YES

Problem:
 strict:
  a(b(x1)) -> a(x1)
  d(b(x1)) -> b(x1)
  d(c(x1)) -> c(x1)
 weak:
  a(x1) -> d(a(x1))
  c(x1) -> c(b(x1))

Proof:
 String Reversal Processor:
  strict:
   b(a(x1)) -> a(x1)
   b(d(x1)) -> b(x1)
   c(d(x1)) -> c(x1)
  weak:
   a(x1) -> a(d(x1))
   c(x1) -> b(c(x1))
  Bounds Processor:
   bound: 1
   enrichment: match-rt
   automaton:
    final states: {5}
    transitions:
     d0(5) -> 5*
     a1(8) -> 9*
     c0(5) -> 5*
     a0(5) -> 5*
     b0(5) -> 5*
     b1(50) -> 51*
     d1(33) -> 34*
     d1(27) -> 28*
     c1(49) -> 50*
     28 -> 8*
     8 -> 33*
     34 -> 8*
     5 -> 49,27,8
     9 -> 5*
     51 -> 50,5
   problem:
    strict:
     b(d(x1)) -> b(x1)
     c(d(x1)) -> c(x1)
    weak:
     a(x1) -> a(d(x1))
     c(x1) -> b(c(x1))
   String Reversal Processor:
    strict:
     d(b(x1)) -> b(x1)
     d(c(x1)) -> c(x1)
    weak:
     a(x1) -> d(a(x1))
     c(x1) -> c(b(x1))
    Matrix Interpretation Processor: dim=2
     
     interpretation:
                [1 2]  
      [a](x0) = [0 0]x0,
      
                [1 0]  
      [c](x0) = [1 0]x0,
      
                [1 0]     [0]
      [b](x0) = [0 0]x0 + [2],
      
                [1 1]  
      [d](x0) = [0 1]x0
     orientation:
                 [1 0]     [2]    [1 0]     [0]        

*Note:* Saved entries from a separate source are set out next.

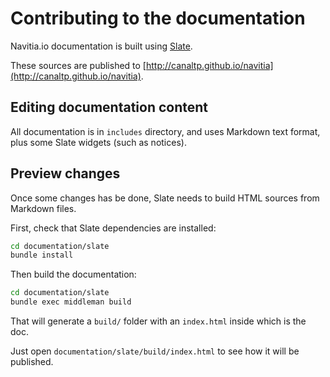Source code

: # Contributing to the documentation

Navitia.io documentation is built using [Slate](https://github.com/tripit/slate).

These sources are published to [http://canaltp.github.io/navitia](http://canaltp.github.io/navitia).


## Editing documentation content

All documentation is in `includes` directory, and uses Markdown text format,
plus some Slate widgets (such as notices).


## Preview changes

Once some changes has be done, Slate needs to build HTML sources from Markdown files.

First, check that Slate dependencies are installed:

``` bash
cd documentation/slate
bundle install
```

Then build the documentation:

``` bash
cd documentation/slate
bundle exec middleman build
```

That will generate a `build/` folder with an `index.html` inside which is the doc.

Just open `documentation/slate/build/index.html` to see how it will be published.
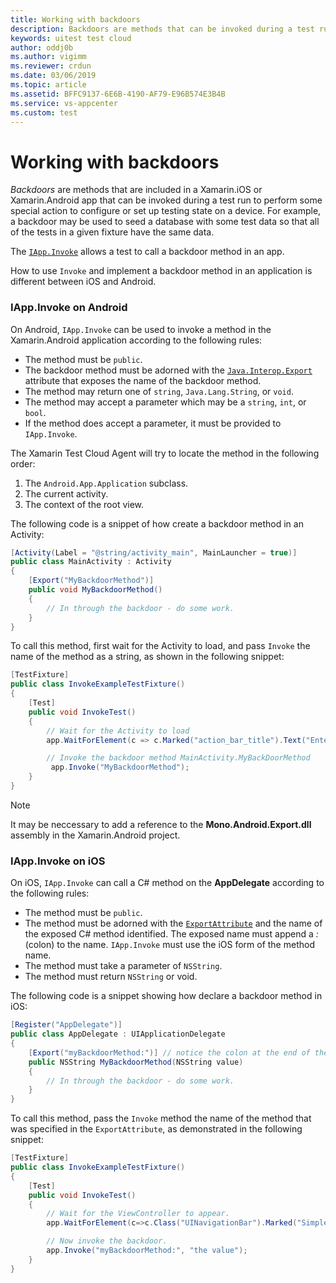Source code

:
 ```yaml
---
title: Working with backdoors
description: Backdoors are methods that can be invoked during a test run to perform some special action to configure or set up testing state on a device.
keywords: uitest test cloud
author: oddj0b
ms.author: vigimm
ms.reviewer: crdun
ms.date: 03/06/2019
ms.topic: article
ms.assetid: BFFC9137-6E6B-4190-AF79-E96B574E3B4B
ms.service: vs-appcenter
ms.custom: test
---
```


# Working with backdoors

*Backdoors* are methods that are included in a Xamarin.iOS or Xamarin.Android
 app that can be invoked during a test run to perform some special action to configure or set up testing state on a device. For example, a backdoor may be used to seed a database with some test data so that all of the tests in a given fixture have the same data.

The [`IApp.Invoke`](https://developer.xamarin.com/api/member/Xamarin.UITest.IApp.Invoke/p/System.String/System.Object/) allows a test to call a backdoor method in an app. 

How to use `Invoke` and implement a backdoor method in an application is 
different between iOS and Android.

### IApp.Invoke on Android

On Android, `IApp.Invoke` can be used to invoke a method in the Xamarin.Android application according to the following rules:

* The method must be `public`.
* The backdoor method must be adorned with the [`Java.Interop.Export`](http://developer.xamarin.com/api/type/Java.Interop.ExportAttribute/) attribute that exposes the name of the backdoor method.
* The method may return one of `string`, `Java.Lang.String`, or `void`.
* The method may accept a parameter which may be a `string`, `int`, or `bool`. 
* If the method does accept a parameter, it must be provided to `IApp.Invoke`.    

The Xamarin Test Cloud Agent will try to locate the method in the following order:

1. The `Android.App.Application` subclass.
2. The current activity.
3. The context of the root view.

The following code is a snippet of how create a backdoor method in an Activity:

```csharp
[Activity(Label = "@string/activity_main", MainLauncher = true)]
public class MainActivity : Activity
{
    [Export("MyBackdoorMethod")]
    public void MyBackdoorMethod()
    {
        // In through the backdoor - do some work.
    }
}
```

To call this method, first wait for the Activity to load, and pass `Invoke` the name of the method as a string, as shown in the following snippet:

```csharp
[TestFixture]
public class InvokeExampleTestFixture() 
{
    [Test]
    public void InvokeTest()
    {
        // Wait for the Activity to load
        app.WaitForElement(c => c.Marked("action_bar_title").Text("Enter Credit Card Number"));

        // Invoke the backdoor method MainActivity.MyBackDoorMethod
         app.Invoke("MyBackdoorMethod");
    }
}
```

> [!NOTE]
> It may be neccessary to add a reference to the **Mono.Android.Export.dll** assembly in the Xamarin.Android project.


### IApp.Invoke on iOS

On iOS, `IApp.Invoke` can call a C# method on the **AppDelegate** according to the following rules:

* The method must be `public`.
* The method must be adorned with the  [`ExportAttribute`](http://developer.xamarin.com/api/type/Foundation.ExportAttribute/) and the name of the exposed C# method identified. The exposed name must append a *:* (colon) to the name. `IApp.Invoke` must use the iOS form of the method name.
* The method must take a parameter of `NSString`.
* The method must return `NSString` or void.

The following code is a snippet showing how declare a backdoor method in iOS:

```csharp
[Register("AppDelegate")]
public class AppDelegate : UIApplicationDelegate
{
    [Export("myBackdoorMethod:")] // notice the colon at the end of the method name
    public NSString MyBackdoorMethod(NSString value)
    {
        // In through the backdoor - do some work.
    }
}
```

To call this method, pass the `Invoke` method the name of the method that was specified in the `ExportAttribute`, as demonstrated in the following snippet:

```csharp
[TestFixture]
public class InvokeExampleTestFixture() 
{
    [Test]
    public void InvokeTest()
    {
        // Wait for the ViewController to appear.
        app.WaitForElement(c=>c.Class("UINavigationBar").Marked("Simple Credit Card Validator"));

        // Now invoke the backdoor.
        app.Invoke("myBackdoorMethod:", "the value");
    }
}
```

      d(b(x1)) = [0 0]x1 + [2] >= [0 0]x1 + [2] = b(x1)
      
                 [2 0]      [1 0]          
      d(c(x1)) = [1 0]x1 >= [1 0]x1 = c(x1)
      
              [1 2]      [1 2]             
      a(x1) = [0 0]x1 >= [0 0]x1 = d(a(x1))
      
              [1 0]      [1 0]             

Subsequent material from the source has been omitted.